=== LISTED RECORDS ===
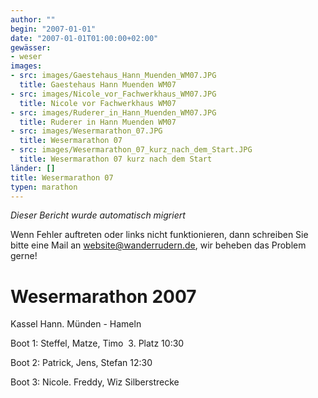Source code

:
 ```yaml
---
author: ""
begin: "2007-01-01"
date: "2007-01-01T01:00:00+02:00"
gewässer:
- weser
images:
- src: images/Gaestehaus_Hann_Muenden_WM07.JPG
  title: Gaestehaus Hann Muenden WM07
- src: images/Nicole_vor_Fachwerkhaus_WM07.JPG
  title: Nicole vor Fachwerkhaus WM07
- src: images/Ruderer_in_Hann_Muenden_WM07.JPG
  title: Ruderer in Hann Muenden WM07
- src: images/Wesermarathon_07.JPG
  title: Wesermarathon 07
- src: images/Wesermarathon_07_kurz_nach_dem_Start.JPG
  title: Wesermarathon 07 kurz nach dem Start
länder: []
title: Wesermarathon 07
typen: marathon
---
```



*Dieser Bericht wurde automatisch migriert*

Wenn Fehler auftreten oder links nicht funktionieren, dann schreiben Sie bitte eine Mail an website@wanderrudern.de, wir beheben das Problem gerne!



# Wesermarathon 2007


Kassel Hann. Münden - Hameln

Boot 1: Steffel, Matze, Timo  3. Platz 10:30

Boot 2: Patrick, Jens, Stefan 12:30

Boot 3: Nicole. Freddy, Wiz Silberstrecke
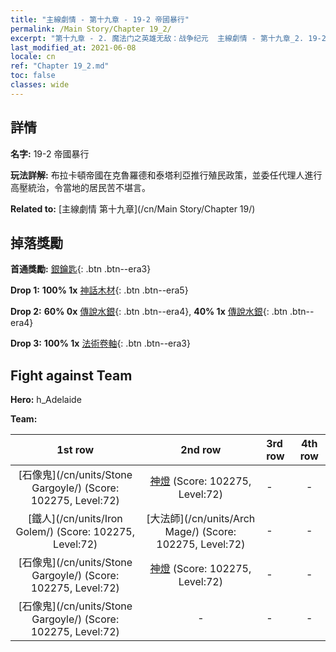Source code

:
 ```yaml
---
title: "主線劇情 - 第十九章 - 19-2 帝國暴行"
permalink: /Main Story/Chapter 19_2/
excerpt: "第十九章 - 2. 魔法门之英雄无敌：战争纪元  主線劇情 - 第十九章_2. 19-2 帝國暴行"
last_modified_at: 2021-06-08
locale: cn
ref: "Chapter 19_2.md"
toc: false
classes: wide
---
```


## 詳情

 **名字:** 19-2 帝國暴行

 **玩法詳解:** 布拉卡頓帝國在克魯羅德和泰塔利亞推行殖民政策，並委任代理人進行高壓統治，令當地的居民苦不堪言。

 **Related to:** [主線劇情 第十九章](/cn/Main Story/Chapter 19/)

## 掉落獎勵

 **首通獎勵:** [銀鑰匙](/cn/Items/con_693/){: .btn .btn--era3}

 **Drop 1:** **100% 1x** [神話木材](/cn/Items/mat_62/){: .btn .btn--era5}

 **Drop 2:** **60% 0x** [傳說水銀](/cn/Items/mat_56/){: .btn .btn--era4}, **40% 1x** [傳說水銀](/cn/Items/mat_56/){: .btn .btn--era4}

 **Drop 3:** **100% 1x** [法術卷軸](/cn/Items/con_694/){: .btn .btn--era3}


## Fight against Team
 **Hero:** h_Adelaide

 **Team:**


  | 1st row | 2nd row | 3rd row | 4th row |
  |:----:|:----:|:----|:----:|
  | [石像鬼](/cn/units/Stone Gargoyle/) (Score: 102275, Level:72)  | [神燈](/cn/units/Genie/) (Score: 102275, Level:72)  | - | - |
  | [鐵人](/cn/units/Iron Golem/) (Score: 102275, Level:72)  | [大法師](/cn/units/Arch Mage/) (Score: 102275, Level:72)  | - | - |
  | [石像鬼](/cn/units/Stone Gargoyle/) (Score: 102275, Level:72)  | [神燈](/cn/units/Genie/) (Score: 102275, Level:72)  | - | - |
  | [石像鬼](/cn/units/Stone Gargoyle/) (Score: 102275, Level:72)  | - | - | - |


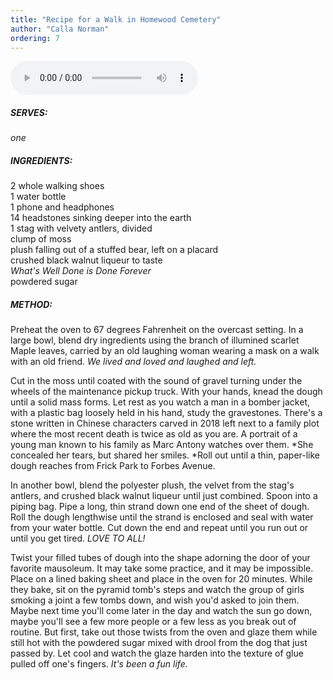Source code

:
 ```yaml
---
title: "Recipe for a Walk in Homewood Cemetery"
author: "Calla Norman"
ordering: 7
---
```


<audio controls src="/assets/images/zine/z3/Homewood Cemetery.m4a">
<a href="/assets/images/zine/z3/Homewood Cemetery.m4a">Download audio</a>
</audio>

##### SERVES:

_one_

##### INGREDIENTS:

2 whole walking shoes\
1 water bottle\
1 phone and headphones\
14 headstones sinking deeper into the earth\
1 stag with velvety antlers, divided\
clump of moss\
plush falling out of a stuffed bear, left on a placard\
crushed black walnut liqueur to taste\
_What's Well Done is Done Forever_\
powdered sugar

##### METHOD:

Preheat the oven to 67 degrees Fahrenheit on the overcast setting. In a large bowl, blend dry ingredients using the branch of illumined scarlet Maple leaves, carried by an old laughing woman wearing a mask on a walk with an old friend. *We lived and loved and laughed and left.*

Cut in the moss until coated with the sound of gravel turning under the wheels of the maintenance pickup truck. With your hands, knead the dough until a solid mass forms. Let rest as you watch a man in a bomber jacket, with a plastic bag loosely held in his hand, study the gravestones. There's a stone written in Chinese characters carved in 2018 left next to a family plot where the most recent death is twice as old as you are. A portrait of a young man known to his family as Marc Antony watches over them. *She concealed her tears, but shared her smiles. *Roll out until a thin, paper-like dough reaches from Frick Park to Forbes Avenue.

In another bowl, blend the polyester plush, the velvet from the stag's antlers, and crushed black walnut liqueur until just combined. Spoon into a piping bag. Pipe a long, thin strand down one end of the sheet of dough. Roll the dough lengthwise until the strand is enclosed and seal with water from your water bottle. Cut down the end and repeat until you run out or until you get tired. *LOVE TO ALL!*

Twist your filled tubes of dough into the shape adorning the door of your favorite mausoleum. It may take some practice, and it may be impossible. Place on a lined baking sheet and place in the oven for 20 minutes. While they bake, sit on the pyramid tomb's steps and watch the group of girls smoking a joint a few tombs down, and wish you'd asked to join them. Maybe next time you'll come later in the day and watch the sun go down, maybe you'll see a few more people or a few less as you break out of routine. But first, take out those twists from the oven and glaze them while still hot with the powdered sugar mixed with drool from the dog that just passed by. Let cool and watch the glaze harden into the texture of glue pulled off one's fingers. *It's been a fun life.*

=== WORK TO BE COMPLETED ===
The task calls for all lines in the entries that hold "plush".

=== TASK ANSWER ===
plush falling out of a stuffed bear, left on a placard\
In another bowl, blend the polyester plush, the velvet from the stag's antlers, and crushed black walnut liqueur until just combined. Spoon into a piping bag. Pipe a long, thin strand down one end of the sheet of dough. Roll the dough lengthwise until the strand is enclosed and seal with water from your water bottle. Cut down the end and repeat until you run out or until you get tired. *LOVE TO ALL!*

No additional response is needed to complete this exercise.